According to Bruce Schneier, one of the world's most renowned cryptographers, there are some suspicions around the involvement of NSA with the NIST standard Dual_EC_DRBG:
But today there's an even bigger stink brewing around Dual_EC_DRBG. In an informal presentation at the CRYPTO 2007 conference in August, Dan Shumow and Niels Ferguson showed that the algorithm contains a weakness that can only be described as a backdoor.
—source
In the same essay, Schneier warns us against jumping to conclusions:
Of course, we have no way of knowing whether the NSA knows the secret numbers that break Dual_EC-DRBG. We have no way of knowing whether an NSA employee working on his own came up with the constants -- and has the secret numbers. We don't know if someone from NIST, or someone in the ANSI working group, has them. Maybe nobody does.

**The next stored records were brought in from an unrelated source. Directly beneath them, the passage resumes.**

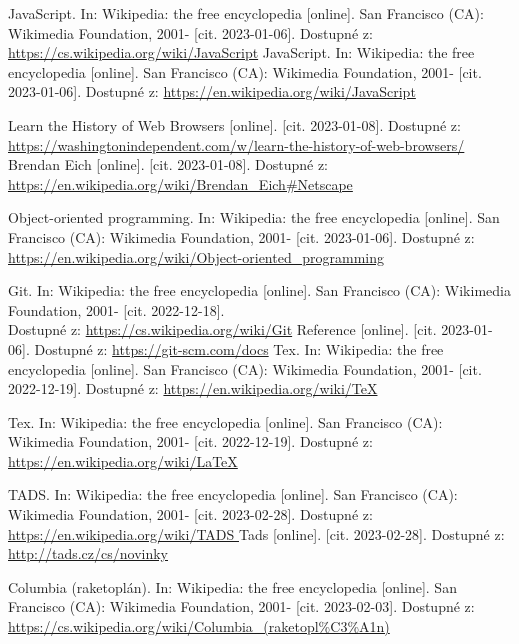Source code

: \documentclass[main.tex]{subfiles}
\begin{document}
\begin{thebibliography}{99}
 JavaScript. In: Wikipedia: the free encyclopedia [online]. San Francisco (CA): Wikimedia Foundation, 2001- [cit. 2023-01-06]. Dostupné z: \url{https://cs.wikipedia.org/wiki/JavaScript}
 JavaScript. In: Wikipedia: the free encyclopedia [online]. San Francisco (CA): Wikimedia Foundation, 2001- [cit. 2023-01-06]. Dostupné z: \url{https://en.wikipedia.org/wiki/JavaScript}

 Learn the History of Web Browsers [online]. [cit. 2023-01-08]. Dostupné z: \url{https://washingtonindependent.com/w/learn-the-history-of-web-browsers/}
 Brendan Eich [online]. [cit. 2023-01-08]. Dostupné z: \url{https://en.wikipedia.org/wiki/Brendan\_Eich#Netscape}

Object-oriented programming. In: Wikipedia: the free encyclopedia [online]. San Francisco (CA): Wikimedia Foundation, 2001- [cit. 2023-01-06]. Dostupné z: \url{https://en.wikipedia.org/wiki/Object-oriented\_programming}

 Git. In: Wikipedia: the free encyclopedia [online]. San Francisco (CA): Wikimedia Foundation, 2001- [cit. 2022-12-18].\\ Dostupné z: \url{https://cs.wikipedia.org/wiki/Git}
 Reference [online]. [cit. 2023-01-06]. Dostupné z: \url{https://git-scm.com/docs}
 Tex. In: Wikipedia: the free encyclopedia [online]. San Francisco (CA): Wikimedia Foundation, 2001- [cit. 2022-12-19]. Dostupné z: \url{https://en.wikipedia.org/wiki/TeX}

 Tex. In: Wikipedia: the free encyclopedia [online]. San Francisco (CA): Wikimedia Foundation, 2001- [cit. 2022-12-19]. Dostupné z: \url{https://en.wikipedia.org/wiki/LaTeX}

 TADS. In: Wikipedia: the free encyclopedia [online]. San Francisco (CA): Wikimedia Foundation, 2001- [cit. 2023-02-28]. Dostupné z: \url{ https://en.wikipedia.org/wiki/TADS }
 Tads [online]. [cit. 2023-02-28]. Dostupné z: \url{http://tads.cz/cs/novinky}
 

 Columbia (raketoplán). In: Wikipedia: the free encyclopedia [online]. San Francisco (CA): Wikimedia Foundation, 2001- [cit. 2023-02-03]. Dostupné z: \url{https://cs.wikipedia.org/wiki/Columbia\_(raketopl\%C3\%A1n) }

\end{thebibliography}
\end{document}
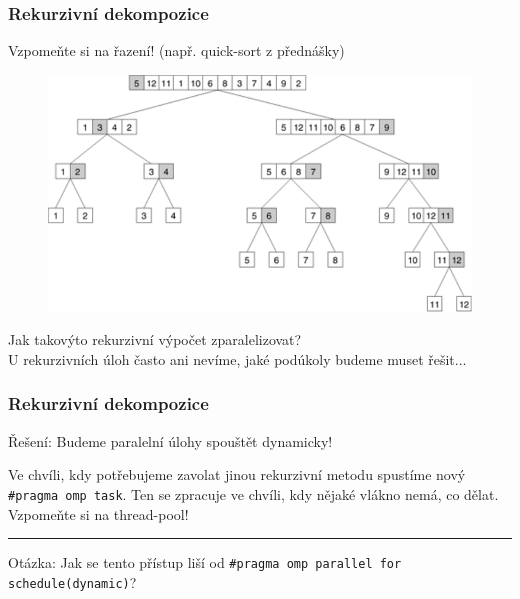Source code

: \documentclass[usenames,dvipsnames,9pt]{beamer}
\begin{document}
\begin{frame}[fragile]
	\frametitle{Rekurzivní dekompozice}


	\hfill Vzpomeňte si na řazení! (např. quick-sort z přednášky)

	\begin{figure}
		\centering\includegraphics[width=0.7\linewidth]{05/figs/quicksort.png}
	\end{figure}

	\pause\vspace{2em}

	\begin{center}
		{\Large Jak takovýto rekurzivní výpočet zparalelizovat?}\\
		U rekurzivních úloh často ani nevíme, jaké podúkoly budeme muset řešit...
	\end{center}
\end{frame}

\begin{frame}
	\frametitle{Rekurzivní dekompozice}

	{\Large Řešení: Budeme paralelní úlohy spouštět dynamicky!}

	\hfill\begin{minipage}{0.8\linewidth}
	  Ve chvíli, kdy potřebujeme zavolat jinou rekurzivní metodu spustíme nový \texttt{\#pragma omp task}.
	  Ten se zpracuje ve chvíli, kdy nějaké vlákno nemá, co dělat.
	  Vzpomeňte si na thread-pool!
  \end{minipage}

  \pause
  \vspace{2em}\hrule\vspace{2em}

  Otázka: Jak se tento přístup liší od \texttt{\#pragma omp parallel for schedule(dynamic)}?
\end{frame}
\end{document}
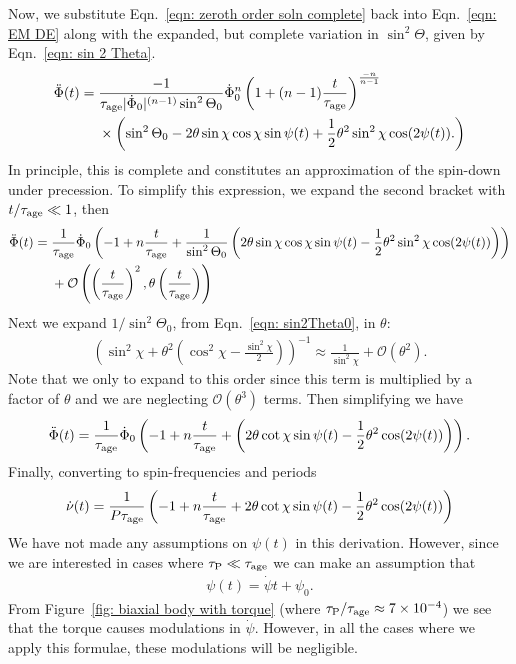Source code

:\documentclass[../full_thesis/full_thesis.tex]{subfiles}
\begin{document}
Now, we substitute Eqn.~\eqref{eqn: zeroth order soln complete} back into
Eqn.~\eqref{eqn: EM DE} along with the expanded, but complete variation in
$\sin^{2}\Theta$, given by Eqn.~\eqref{eqn: sin 2 Theta}.
\begin{align}
\begin{split}
\ddot{\Phi}(t)  = {} & \frac{-1}{\tau_{\mathrm{age}} |\dot{\Phi}_0|^{(n-1)} \sin^{2}\Theta_0}
\dot{\Phi}_0^n\left(1 + (n-1)\frac{t}{\tau_{\mathrm{age}}}\right)^{\frac{-n}{n-1}} \\
& \times \left(\sin^{2}\Theta_0
- 2\theta \sin\chi\cos\chi \sin\psi(t)
 + \frac{1}{2}\theta^{2}\sin^{2}\chi\cos(2\psi(t)).
\right)
\end{split}
\end{align}
In principle, this is complete and constitutes an approximation of the spin-down
under precession.
To simplify this expression, we expand the second bracket with $t/\tau_{\mathrm{age}}\ll1$, then
\begin{align}
\begin{split}
\ddot{\Phi}(t) = {} & \frac{1}{\tau_{\mathrm{age}}} \dot{\Phi}_0
\left(-1 + n\frac{t}{\tau_{\mathrm{age}}} +
\frac{1}{\sin^{2}\Theta_0}\left(
2\theta \sin\chi\cos\chi \sin\psi(t)
- \frac{1}{2}\theta^{2}\sin^{2}\chi\cos(2\psi(t))
\right)\right) \\
& +
\mathcal{O}\left(\left(\frac{t}{\tau_{\mathrm{age}}}\right)^{2},
                 \theta\left(\frac{t}{\tau_{\mathrm{age}}}\right)\right)
\end{split}
\end{align}
Next we expand $1/\sin^{2}\Theta_0$, from Eqn.~\eqref{eqn: sin2Theta0}, in $\theta$:
\begin{align}
\left(\sin^{2}\chi + \theta^{2}\left(\cos^{2}\chi - \frac{\sin^{2}\chi}{2}\right)\right)^{-1}
\approx
\frac{1}{\sin^{2}\chi} + \mathcal{O}(\theta^{2}).
\end{align}
Note that we only to expand to this order since this term is multiplied by a
factor of $\theta$ and we are neglecting $\mathcal{O}(\theta^{3})$ terms.
Then simplifying we have
\begin{align}
\ddot{\Phi}(t) = \frac{1}{\tau_{\mathrm{age}}} \dot{\Phi}_0
\left(-1 + n \frac{t}{\tau_{\mathrm{age}}} +
\left( 2\theta \cot\chi \sin\psi(t)
- \frac{1}{2}\theta^{2}\cos(2\psi(t))
\right)\right).
\end{align}
Finally, converting to spin-frequencies and periods
\begin{align}
\dot{\nu}(t) = \frac{1}{P\tau_{\mathrm{age}}}
\left(-1 + n \frac{t}{\tau_{\mathrm{age}}} +
2\theta \cot\chi \sin\psi(t)
- \frac{1}{2}\theta^{2}\cos(2\psi(t))
\right)
\label{eqn: spin-down rate}
\end{align}
We have not made any assumptions on $\psi(t)$ in this derivation. However, since
we are interested in cases where $\tau_{\mathrm{P}} \ll \tau_{\mathrm{age}}$ we can make an assumption
that
\begin{align}
\psi(t) = \dot{\psi} t + \psi_0.
\end{align}
From Figure~\ref{fig: biaxial body with torque} (where $\tau_{\mathrm{P}}/\tau_{\mathrm{age}} \approx
7\times10^{-4}$) we see that the torque causes modulations in $\dot{\psi}$.
However, in all the cases where we apply this formulae, these modulations will
be negligible.
\end{document}
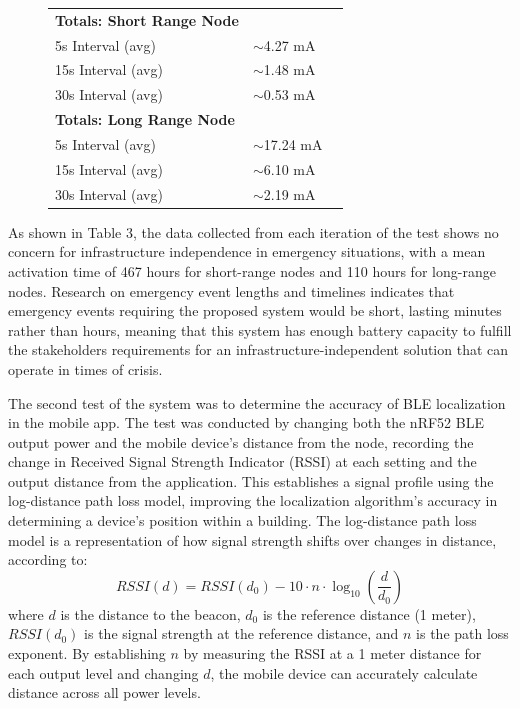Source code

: \documentclass[english,12pt,a4paper,titlepage]{article}
\begin{document}
\begin{figure}[H]
\begin{tabular}{>{\raggedright\arraybackslash}p{9cm} >{\centering\arraybackslash}p{2.5cm} >{\centering\arraybackslash}p{2.5cm}}
			\textbf{Totals: Short Range Node} & & \\
			\quad 5s Interval (avg) & $\sim$4.27 mA &  \\
			\quad 15s Interval (avg) & $\sim$1.48 mA &  \\
			\quad 30s Interval (avg) & $\sim$0.53 mA &  \\
			\midrule
			\textbf{Totals: Long Range Node} & & \\
			\quad 5s Interval (avg) & $\sim$17.24 mA &  \\
			\quad 15s Interval (avg) & $\sim$6.10 mA &  \\
			\quad 30s Interval (avg) & $\sim$2.19 mA &  \\
			\bottomrule
		\end{tabular}
	\end{figure}
	
	As shown in Table 3, the data collected from each iteration of the test shows no concern for infrastructure independence in emergency situations, with a mean activation time of 467 hours for short-range nodes and 110 hours for long-range nodes. Research on emergency event lengths and timelines indicates that emergency events requiring the proposed system would be short, lasting minutes rather than hours, meaning that this system has enough battery capacity to fulfill the stakeholders requirements for an infrastructure-independent solution that can operate in times of crisis. 
	
	The second test of the system was to determine the accuracy of BLE localization in the mobile app. The test was conducted by changing both the nRF52 BLE output power and the mobile device's distance from the node, recording the change in Received Signal Strength Indicator (RSSI) at each setting and the output distance from the application. This establishes a signal profile using the log-distance path loss model, improving the localization algorithm's accuracy in determining a device's position within a building. The log-distance path loss model is a representation of how signal strength shifts over changes in distance, according to: 
	\begin{equation}
		RSSI(d) = RSSI(d_0) - 10 \cdot n \cdot \log_{10}\!\left(\frac{d}{d_0}\right)
	\end{equation}
	\noindent
	where $d$ is the distance to the beacon, $d_0$ is the reference distance (1 meter), $RSSI(d_0)$ is the signal strength at the reference distance, and $n$ is the path loss exponent. By establishing $n$ by measuring the RSSI at a 1 meter distance for each output level and changing $d$, the mobile device can accurately calculate distance across all power levels.
	
\end{document}
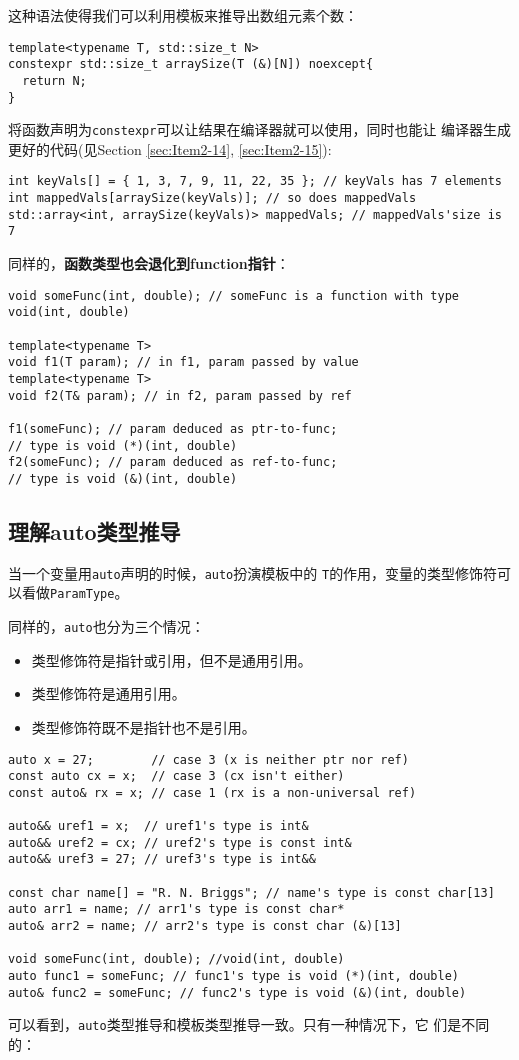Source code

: 这种语法使得我们可以利用模板来推导出数组元素个数：
\begin{verbatim}
template<typename T, std::size_t N> 
constexpr std::size_t arraySize(T (&)[N]) noexcept{
  return N; 
}
\end{verbatim}

将函数声明为\texttt{constexpr}可以让结果在编译器就可以使用，同时也能让
编译器生成更好的代码(见Section \ref{sec:Item2-14}, \ref{sec:Item2-15}):
\begin{verbatim}
int keyVals[] = { 1, 3, 7, 9, 11, 22, 35 }; // keyVals has 7 elements
int mappedVals[arraySize(keyVals)]; // so does mappedVals
std::array<int, arraySize(keyVals)> mappedVals; // mappedVals'size is 7 
\end{verbatim}

同样的，\textbf{函数类型也会退化到function指针}：

\begin{verbatim}
void someFunc(int, double); // someFunc is a function with type
void(int, double)

template<typename T>
void f1(T param); // in f1, param passed by value
template<typename T>
void f2(T& param); // in f2, param passed by ref

f1(someFunc); // param deduced as ptr-to-func;
// type is void (*)(int, double)
f2(someFunc); // param deduced as ref-to-func;
// type is void (&)(int, double)
\end{verbatim}

\subsection{理解auto类型推导}
\label{sec:Item2-2}

当一个变量用\texttt{auto}声明的时候，\texttt{auto}扮演模板中的
\texttt{T}的作用，变量的类型修饰符可以看做\texttt{ParamType}。

同样的，\texttt{auto}也分为三个情况：
\begin{itemize}
\item 类型修饰符是指针或引用，但不是通用引用。
\item 类型修饰符是通用引用。
\item 类型修饰符既不是指针也不是引用。
\end{itemize}

\begin{verbatim}
auto x = 27;        // case 3 (x is neither ptr nor ref)
const auto cx = x;  // case 3 (cx isn't either)
const auto& rx = x; // case 1 (rx is a non-universal ref)

auto&& uref1 = x;  // uref1's type is int&
auto&& uref2 = cx; // uref2's type is const int&
auto&& uref3 = 27; // uref3's type is int&&

const char name[] = "R. N. Briggs"; // name's type is const char[13]
auto arr1 = name; // arr1's type is const char*
auto& arr2 = name; // arr2's type is const char (&)[13]

void someFunc(int, double); //void(int, double)
auto func1 = someFunc; // func1's type is void (*)(int, double)
auto& func2 = someFunc; // func2's type is void (&)(int, double)
\end{verbatim}
可以看到，\texttt{auto}类型推导和模板类型推导一致。只有一种情况下，它
们是不同的：

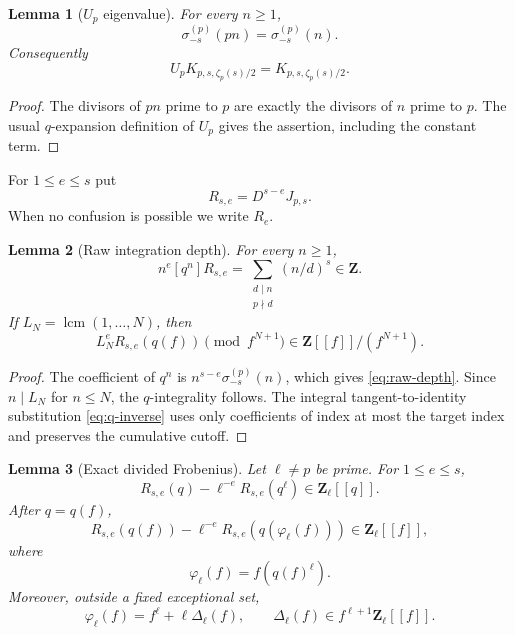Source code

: \documentclass[11pt]{article}
\newtheorem{lemma}[lemma]{Lemma}
\theoremstyle{definition}
\theoremstyle{remark}
\newcommand{\Z}{\mathbf Z}
\newcommand{\lcmop}{\operatorname{lcm}}
\begin{document}
\begin{lemma}[$U_p$ eigenvalue]\label{lem:Up}
For every $n\ge1$,
\[
 \sigma_{-s}^{(p)}(pn)=\sigma_{-s}^{(p)}(n).
\]
Consequently
\[
 U_pK_{p,s,\zeta_p(s)/2}=K_{p,s,\zeta_p(s)/2}.
\]
\end{lemma}

\begin{proof}
The divisors of $pn$ prime to $p$ are exactly the divisors of $n$ prime to
$p$.  The usual $q$-expansion definition of $U_p$ gives the assertion,
including the constant term.
\end{proof}

For $1\le e\le s$ put
\begin{equation}\label{eq:R-def}
 R_{s,e}=D^{s-e}J_{p,s}.
\end{equation}
When no confusion is possible we write $R_e$.

\begin{lemma}[Raw integration depth]\label{lem:raw-depth}
For every $n\ge1$,
\begin{equation}\label{eq:raw-depth}
 n^e[q^n]R_{s,e}
 =\sum_{\substack{d\mid n\\p\nmid d}}(n/d)^s\in\Z.
\end{equation}
If $L_N=\lcmop(1,\ldots,N)$, then
\[
 L_N^eR_{s,e}(q(f))\pmod{f^{N+1}}
 \in\Z[[f]]/(f^{N+1}).
\]
\end{lemma}

\begin{proof}
The coefficient of $q^n$ is $n^{s-e}\sigma_{-s}^{(p)}(n)$, which gives
\eqref{eq:raw-depth}.  Since $n\mid L_N$ for $n\le N$, the $q$-integrality
follows.  The integral tangent-to-identity substitution \eqref{eq:q-inverse}
uses only coefficients of index at most the target index and preserves the
cumulative cutoff.
\end{proof}

\begin{lemma}[Exact divided Frobenius]\label{lem:Dwork}
Let $\ell\ne p$ be prime.  For $1\le e\le s$,
\begin{equation}\label{eq:Dwork-q}
 R_{s,e}(q)-\ell^{-e}R_{s,e}(q^\ell)\in\Z_\ell[[q]].
\end{equation}
After $q=q(f)$,
\begin{equation}\label{eq:Dwork-f}
 R_{s,e}(q(f))-\ell^{-e}R_{s,e}(q(\varphi_\ell(f)))
 \in\Z_\ell[[f]],
\end{equation}
where
\[
 \varphi_\ell(f)=f(q(f)^\ell).
\]
Moreover, outside a fixed exceptional set,
\begin{equation}\label{eq:Frob-expansion}
 \varphi_\ell(f)=f^\ell+\ell\Delta_\ell(f),
 \qquad
 \Delta_\ell(f)\in f^{\ell+1}\Z_\ell[[f]].
\end{equation}
\end{lemma}
\end{document}
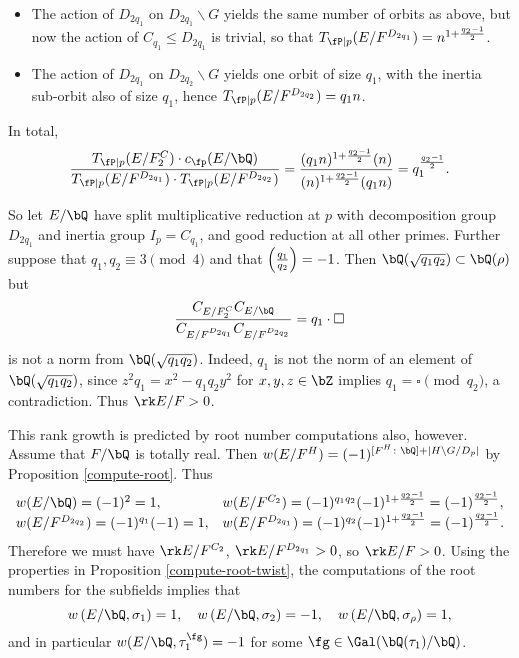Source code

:\begin{example}[Dihedral]
\begin{itemize}[--]
            \item The action of $D_{2 q_1}$ on $D_{2 q_1} \backslash G$ yields the same number of orbits as above, but now the action of $C_{q_1} \leq D_{2 q_1}$ is trivial, so that $T_{\fP \mid p}(E / F^{D_{2 q_1}}) = n^{1 + \frac{q_2 - 1}{2}}$.
            
            \item The action of $D_{2 q_1}$ on $D_{2 q_2} \backslash G$ yields one orbit of size $q_1$, with the inertia sub-orbit also of size $q_1$, hence $T_{\fP \mid p}(E / F^{D_{2 q_2}}) = q_1 n$.
        \end{itemize}
    In total,
    \[ \frac{T_{\fP \mid p}(E / F^C_2) \cdot c_{\fp}(E / \bQ)}{T_{\fP \mid p}(E / F^{D_{2 q_1}})\cdot T_{\fP \mid p}(E / F^{D_{2 q_2}})} = \frac{(q_1 n )^{1 + \frac{q_2 - 1}{2}} (n)}{(n)^{1 + \frac{q_2 - 1}{2}} (q_1 n)} = q_1^{\frac{q_2 - 1}{2}} .\] 

    So let $E / \bQ$ have split multiplicative reduction at $p$ with decomposition group $D_{2 q_1}$ and inertia group $I_p = C_{q_1}$, and good reduction at all other primes. Further suppose that $q_1, q_2 \equiv 3 \pmod 4$ and that $\left( \frac{q_1}{q_2} \right)  = -1$. Then $\bQ(\sqrt{q_1 q_2}) \subset \bQ(\rho)$ but 
$$\frac{C_{E / F^C_2} C_{E / \bQ}}{C_{E / F^{D_{2 q_1}}} C_{E / F^{D_{2 q_2}}}} = q_1 \cdot \square$$
is not a norm from $\bQ(\sqrt{q_1 q_2})$. Indeed, $q_1$ is not the norm of an element of $\bQ(\sqrt{q_1 q_2})$, since $z^2 q_1 = x^2 - q_1q_2 y^2$ for $x,y,z \in \bZ$ implies $q_1 = \square \pmod {q_2}$, a contradiction. Thus $\rk E / F > 0$.

    This rank growth is predicted by root number computations also, however. Assume that $F / \bQ$ is totally real. Then $w(E / F^H) = (-1)^{[F^H \colon \bQ] + | H \backslash G / D_p|}$ by Proposition \ref{compute-root}. Thus
    \[
    \begin{array}{l l}
    w(E / \bQ) = (-1)^2 = 1, & w(E / F^{C_2}) = (-1)^{q_1 q_2} (-1)^{1 + \frac{q_2 - 1}{2}} = (-1)^{\frac{q_2 - 1}{2}}, \\
    w(E / F^{D_{2 q_2}}) = (-1)^{q_1}(-1) = 1, & w(E / F^{D_{2 q_1}}) = (-1)^{q_2}(-1)^{1 + \frac{q_2 - 1}{2}} = (-1)^{\frac{q_2 - 1}{2}}.
    \end{array}
    \]
    Therefore we must have $\rk E / F^{C_2}$, $\rk E / F^{D_{2q_1}} > 0$, so $\rk E / F > 0$. 
    Using the properties in Proposition \ref{compute-root-twist}, the computations of the root numbers for the subfields implies that 
    \[ w\left(E / \bQ, \sigma_1\right) = 1, \quad w\left(E / \bQ, \sigma_2\right) = -1, \quad w\left(E / \bQ, \sigma_{\rho}\right) = 1, \]
  and in particular $w(E / \bQ, \tau_1^{\fg}) = -1$ for some $\fg \in \Gal(\bQ(\tau_1) / \bQ)$.
\end{example}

We don't know where the constants came from in the first place. We only know that whoever came up with them could have the key to this backdoor. And we know there's no way for NIST -- or anyone else -- to prove otherwise.
This is scary stuff indeed.
As a side note: in cryptography it is beneficial to be a bit paranoid or to have the mindset of a conspiracy theorist. In the world of cryptography, who did it effectively doesn't matter. If the algorithm is weak, you should assume the worst: that the NSA (or the bad guys) can crack it, and move to something else.